■ Task details: All records below are to be transcribed exactly, with every picture left out.

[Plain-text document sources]
○ ○ ○
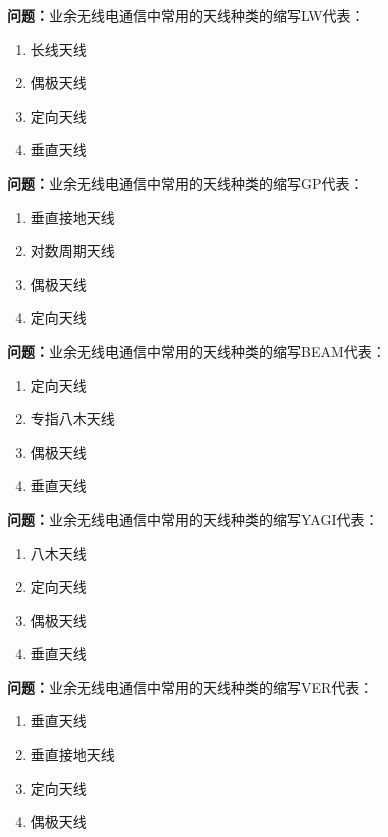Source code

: \noindent\textbf{问题：}业余无线电通信中常用的天线种类的缩写LW代表：
\begin{enumerate}[label=\Alph*), leftmargin=3em]
\item 长线天线
\item 偶极天线
\item 定向天线
\item 垂直天线
\end{enumerate}

\bigskip


\noindent\textbf{问题：}业余无线电通信中常用的天线种类的缩写GP代表：
\begin{enumerate}[label=\Alph*), leftmargin=3em]
\item 垂直接地天线
\item 对数周期天线
\item 偶极天线
\item 定向天线
\end{enumerate}

\bigskip


\noindent\textbf{问题：}业余无线电通信中常用的天线种类的缩写BEAM代表：
\begin{enumerate}[label=\Alph*), leftmargin=3em]
\item 定向天线
\item 专指八木天线
\item 偶极天线
\item 垂直天线
\end{enumerate}

\bigskip


\noindent\textbf{问题：}业余无线电通信中常用的天线种类的缩写YAGI代表：
\begin{enumerate}[label=\Alph*), leftmargin=3em]
\item 八木天线
\item 定向天线
\item 偶极天线
\item 垂直天线
\end{enumerate}

\bigskip


\noindent\textbf{问题：}业余无线电通信中常用的天线种类的缩写VER代表：
\begin{enumerate}[label=\Alph*), leftmargin=3em]
\item 垂直天线
\item 垂直接地天线
\item 定向天线
\item 偶极天线
\end{enumerate}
○ ○ ○
■ Answer to this problem:
Source code

: \noindent\textbf{问题：}业余无线电通信中常用的天线种类的缩写LW代表：
\begin{enumerate}[label=\Alph*), leftmargin=3em]
\item 长线天线
\item 偶极天线
\item 定向天线
\item 垂直天线
\end{enumerate}

\bigskip


\noindent\textbf{问题：}业余无线电通信中常用的天线种类的缩写GP代表：
\begin{enumerate}[label=\Alph*), leftmargin=3em]
\item 垂直接地天线
\item 对数周期天线
\item 偶极天线
\item 定向天线
\end{enumerate}

\bigskip


\noindent\textbf{问题：}业余无线电通信中常用的天线种类的缩写BEAM代表：
\begin{enumerate}[label=\Alph*), leftmargin=3em]
\item 定向天线
\item 专指八木天线
\item 偶极天线
\item 垂直天线
\end{enumerate}

\bigskip


\noindent\textbf{问题：}业余无线电通信中常用的天线种类的缩写YAGI代表：
\begin{enumerate}[label=\Alph*), leftmargin=3em]
\item 八木天线
\item 定向天线
\item 偶极天线
\item 垂直天线
\end{enumerate}

\bigskip


\noindent\textbf{问题：}业余无线电通信中常用的天线种类的缩写VER代表：
\begin{enumerate}[label=\Alph*), leftmargin=3em]
\item 垂直天线
\item 垂直接地天线
\item 定向天线
\item 偶极天线
\end{enumerate}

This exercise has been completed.